**SOURCE INFORMATION:**
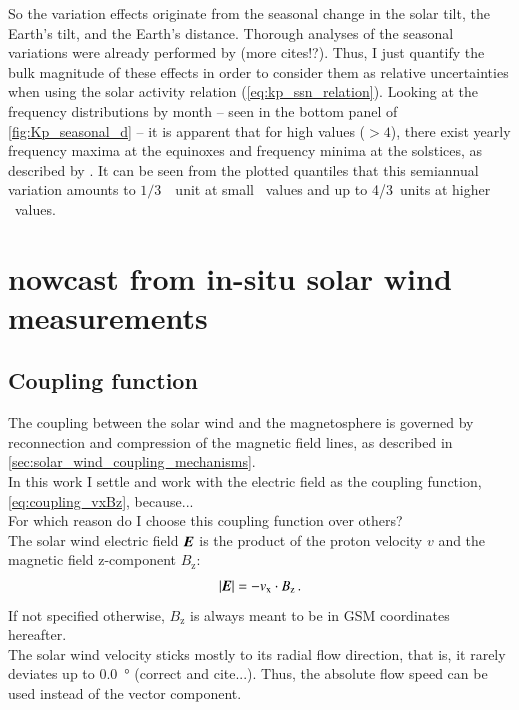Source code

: So the \Kp{} variation effects originate from the seasonal change in the solar tilt, the Earth's tilt, and the Earth's distance. Thorough analyses of the seasonal variations were already performed by \citep{Cortie1912} (more cites!?). Thus, I just quantify the bulk magnitude of these effects in order to consider them as relative uncertainties when using the solar activity relation (\ref{eq:kp_ssn_relation}). Looking at the \Kp{} frequency distributions by month -- seen in the bottom panel of \autoref{fig:Kp_seasonal_d} -- it is apparent that for high \Kp{} values ($>4$), there exist yearly frequency maxima at the equinoxes and frequency minima at the solstices, as described by \citep{Cortie1912}. It can be seen from the plotted quantiles that this semiannual variation amounts to $1/3$~\Kp~unit at small \Kp~values and up to 4/3~units at higher \Kp~values.


\section{\Kp{} nowcast from in-situ solar wind measurements}
\label{sec:kp_nowcast}

\subsection{Coupling function}

The coupling between the solar wind and the magnetosphere is governed by reconnection and compression of the magnetic field lines, as described in \autoref{sec:solar_wind_coupling_mechanisms}.\\

In this work I settle and work with the electric field as the coupling function, \autoref{eq:coupling_vxBz}, because...\\
For which reason do I choose this coupling function over others?\\

The solar wind electric field $\boldsymbol{E}$ is the product of the proton velocity $v$ and the magnetic field z-component $B_\text{z}$:
\begin{align}
	|\boldsymbol{E}| = -v_\text{x} \cdot B_\text{z}\,.
\end{align}
If not specified otherwise, $B_\text{z}$ is always meant to be in GSM coordinates hereafter.\\


The solar wind velocity sticks mostly to its radial flow direction, that is, it rarely deviates up to \SI{0.0}{\degree} (correct and cite...). Thus, the absolute flow speed can be used instead of the vector component.\\

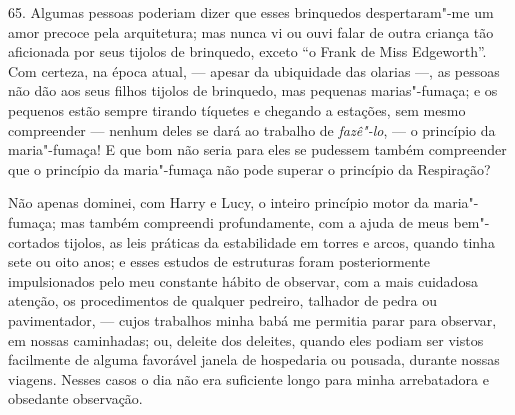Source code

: 65. Algumas pessoas poderiam dizer que esses brinquedos despertaram"-me
um amor precoce pela arquitetura; mas nunca vi ou ouvi falar de outra
criança tão aficionada por seus tijolos de brinquedo, exceto ``o Frank
de Miss Edgeworth''. Com certeza, na época atual, --- apesar da
ubiquidade das olarias \mbox{---,} as pessoas não dão aos seus filhos tijolos de
brinquedo, mas pequenas marias"-fumaça; e os pequenos estão sempre
tirando tíquetes e chegando a estações, sem mesmo compreender --- nenhum
deles se dará ao trabalho de \emph{fazê"-lo}, --- o princípio da
maria"-fumaça! E que bom não seria para eles se pudessem também
compreender que o princípio da maria"-fumaça não pode superar o princípio
da Respiração?

Não apenas dominei, com Harry e Lucy, o inteiro princípio motor da
maria"-fumaça; mas também compreendi profundamente, com a ajuda de meus
bem"-cortados tijolos, as leis práticas da estabilidade em torres e
arcos, quando tinha sete ou oito anos; e esses estudos de estruturas
foram posteriormente impulsionados pelo meu constante hábito de
observar, com a mais cuidadosa atenção, os procedimentos de qualquer
pedreiro, talhador de pedra ou pavimentador, --- cujos trabalhos minha
babá me permitia parar para observar, em nossas caminhadas; ou, deleite
dos deleites, quando eles podiam ser vistos facilmente de alguma
favorável janela de hospedaria ou pousada, durante nossas viagens.
Nesses casos o dia não era suficiente longo para minha arrebatadora e
obsedante observação.

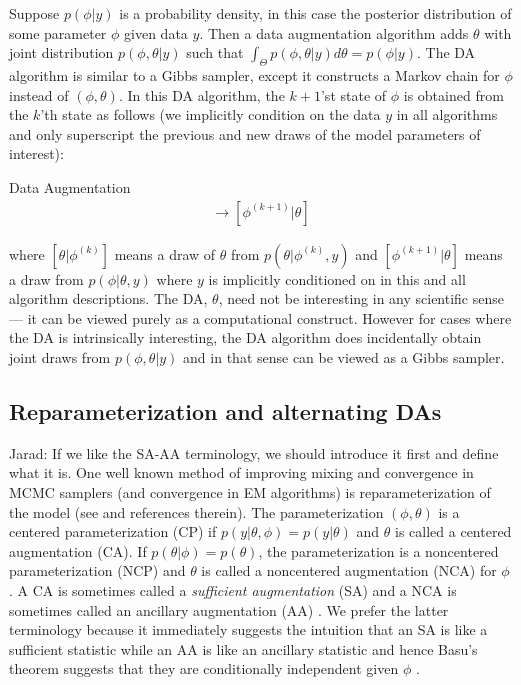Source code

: \documentclass[12pt]{article}
\newcommand{\jarad}[1]{{\color{red} Jarad: #1}}
\begin{document}
Suppose $p(\phi|y)$ is a probability density, in this case the posterior distribution of some parameter $\phi$ given data $y$. %
Then a data augmentation algorithm adds $\theta$ with joint distribution $p(\phi,\theta|y)$ such that $\int_{\Theta}p(\phi,\theta|y)d\theta = p(\phi|y)$. The DA algorithm is similar to a Gibbs sampler, except it constructs a Markov chain for $\phi$ instead of $(\phi, \theta)$. In this DA algorithm, the $k+1$'st state of $\phi$ is obtained from the $k$'th state as follows (we implicitly condition on the data $y$ in all algorithms and only superscript the previous and new draws of the model parameters of interest):
\begin{alg*}[DA]Data Augmentation\label{alg:DA}
  \begin{align*}
  [\theta|\phi^{(k)}] \to [\phi^{(k+1)}|\theta]
\end{align*}
\end{alg*}
\noindent where $[\theta|\phi^{(k)}]$ means a draw of $\theta$ from $p(\theta|\phi^{(k)},y)$ and $[\phi^{(k+1)}|\theta]$ means a draw from $p(\phi|\theta,y)$ where $y$ is implicitly conditioned on in this and all algorithm descriptions. The DA, $\theta$, need not be interesting in any scientific sense --- it can be viewed purely as a computational construct. However for cases where the DA is intrinsically interesting, the DA algorithm does incidentally obtain joint draws from $p(\phi,\theta|y)$ and in that sense can be viewed as a Gibbs sampler. 

\subsection{Reparameterization and alternating DAs}

\jarad{If we like the SA-AA terminology, we should introduce it first and define what it is.}
One well known method of improving mixing and convergence in MCMC samplers (and convergence in EM algorithms) is reparameterization of the model (see  \citet{papaspiliopoulos2007general} and references therein). The parameterization $(\phi,\theta)$ is a centered parameterization (CP) if $p(y|\theta,\phi)=p(y|\theta)$ and $\theta$ is called a centered augmentation (CA). If $p(\theta|\phi)=p(\theta)$, the parameterization is a noncentered parameterization (NCP) and $\theta$ is called a noncentered augmentation (NCA) for $\phi$. A CA is sometimes called a {\it sufficient augmentation} (SA) and a NCA is sometimes called an ancillary augmentation (AA) \cite{yu2011center}. We prefer the latter terminology because it immediately suggests the intuition that an SA is like a sufficient statistic while an AA is like an ancillary statistic and hence Basu's theorem suggests that they are conditionally independent given $\phi$ \cite{basu1955statistics}.
\end{document}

**TASK TO COMPLETE:**
The records above are to be repeated word for word, with the pictures omitted.

**SOLUTION TO THE PROBLEM:**
Source code

: So the \Kp{} variation effects originate from the seasonal change in the solar tilt, the Earth's tilt, and the Earth's distance. Thorough analyses of the seasonal variations were already performed by \citep{Cortie1912} (more cites!?). Thus, I just quantify the bulk magnitude of these effects in order to consider them as relative uncertainties when using the solar activity relation (\ref{eq:kp_ssn_relation}). Looking at the \Kp{} frequency distributions by month -- seen in the bottom panel of \autoref{fig:Kp_seasonal_d} -- it is apparent that for high \Kp{} values ($>4$), there exist yearly frequency maxima at the equinoxes and frequency minima at the solstices, as described by \citep{Cortie1912}. It can be seen from the plotted quantiles that this semiannual variation amounts to $1/3$~\Kp~unit at small \Kp~values and up to 4/3~units at higher \Kp~values.


\section{\Kp{} nowcast from in-situ solar wind measurements}
\label{sec:kp_nowcast}

\subsection{Coupling function}

The coupling between the solar wind and the magnetosphere is governed by reconnection and compression of the magnetic field lines, as described in \autoref{sec:solar_wind_coupling_mechanisms}.\\

In this work I settle and work with the electric field as the coupling function, \autoref{eq:coupling_vxBz}, because...\\
For which reason do I choose this coupling function over others?\\

The solar wind electric field $\boldsymbol{E}$ is the product of the proton velocity $v$ and the magnetic field z-component $B_\text{z}$:
\begin{align}
	|\boldsymbol{E}| = -v_\text{x} \cdot B_\text{z}\,.
\end{align}
If not specified otherwise, $B_\text{z}$ is always meant to be in GSM coordinates hereafter.\\


The solar wind velocity sticks mostly to its radial flow direction, that is, it rarely deviates up to \SI{0.0}{\degree} (correct and cite...). Thus, the absolute flow speed can be used instead of the vector component.\\

Source code

: 65. Algumas pessoas poderiam dizer que esses brinquedos despertaram"-me
um amor precoce pela arquitetura; mas nunca vi ou ouvi falar de outra
criança tão aficionada por seus tijolos de brinquedo, exceto ``o Frank
de Miss Edgeworth''. Com certeza, na época atual, --- apesar da
ubiquidade das olarias \mbox{---,} as pessoas não dão aos seus filhos tijolos de
brinquedo, mas pequenas marias"-fumaça; e os pequenos estão sempre
tirando tíquetes e chegando a estações, sem mesmo compreender --- nenhum
deles se dará ao trabalho de \emph{fazê"-lo}, --- o princípio da
maria"-fumaça! E que bom não seria para eles se pudessem também
compreender que o princípio da maria"-fumaça não pode superar o princípio
da Respiração?

Não apenas dominei, com Harry e Lucy, o inteiro princípio motor da
maria"-fumaça; mas também compreendi profundamente, com a ajuda de meus
bem"-cortados tijolos, as leis práticas da estabilidade em torres e
arcos, quando tinha sete ou oito anos; e esses estudos de estruturas
foram posteriormente impulsionados pelo meu constante hábito de
observar, com a mais cuidadosa atenção, os procedimentos de qualquer
pedreiro, talhador de pedra ou pavimentador, --- cujos trabalhos minha
babá me permitia parar para observar, em nossas caminhadas; ou, deleite
dos deleites, quando eles podiam ser vistos facilmente de alguma
favorável janela de hospedaria ou pousada, durante nossas viagens.
Nesses casos o dia não era suficiente longo para minha arrebatadora e
obsedante observação.

Source code

: \documentclass[12pt]{article}
\newcommand{\jarad}[1]{{\color{red} Jarad: #1}}
\begin{document}
Suppose $p(\phi|y)$ is a probability density, in this case the posterior distribution of some parameter $\phi$ given data $y$. %
Then a data augmentation algorithm adds $\theta$ with joint distribution $p(\phi,\theta|y)$ such that $\int_{\Theta}p(\phi,\theta|y)d\theta = p(\phi|y)$. The DA algorithm is similar to a Gibbs sampler, except it constructs a Markov chain for $\phi$ instead of $(\phi, \theta)$. In this DA algorithm, the $k+1$'st state of $\phi$ is obtained from the $k$'th state as follows (we implicitly condition on the data $y$ in all algorithms and only superscript the previous and new draws of the model parameters of interest):
\begin{alg*}[DA]Data Augmentation\label{alg:DA}
  \begin{align*}
  [\theta|\phi^{(k)}] \to [\phi^{(k+1)}|\theta]
\end{align*}
\end{alg*}
\noindent where $[\theta|\phi^{(k)}]$ means a draw of $\theta$ from $p(\theta|\phi^{(k)},y)$ and $[\phi^{(k+1)}|\theta]$ means a draw from $p(\phi|\theta,y)$ where $y$ is implicitly conditioned on in this and all algorithm descriptions. The DA, $\theta$, need not be interesting in any scientific sense --- it can be viewed purely as a computational construct. However for cases where the DA is intrinsically interesting, the DA algorithm does incidentally obtain joint draws from $p(\phi,\theta|y)$ and in that sense can be viewed as a Gibbs sampler. 

\subsection{Reparameterization and alternating DAs}

\jarad{If we like the SA-AA terminology, we should introduce it first and define what it is.}
One well known method of improving mixing and convergence in MCMC samplers (and convergence in EM algorithms) is reparameterization of the model (see  \citet{papaspiliopoulos2007general} and references therein). The parameterization $(\phi,\theta)$ is a centered parameterization (CP) if $p(y|\theta,\phi)=p(y|\theta)$ and $\theta$ is called a centered augmentation (CA). If $p(\theta|\phi)=p(\theta)$, the parameterization is a noncentered parameterization (NCP) and $\theta$ is called a noncentered augmentation (NCA) for $\phi$. A CA is sometimes called a {\it sufficient augmentation} (SA) and a NCA is sometimes called an ancillary augmentation (AA) \cite{yu2011center}. We prefer the latter terminology because it immediately suggests the intuition that an SA is like a sufficient statistic while an AA is like an ancillary statistic and hence Basu's theorem suggests that they are conditionally independent given $\phi$ \cite{basu1955statistics}.
\end{document}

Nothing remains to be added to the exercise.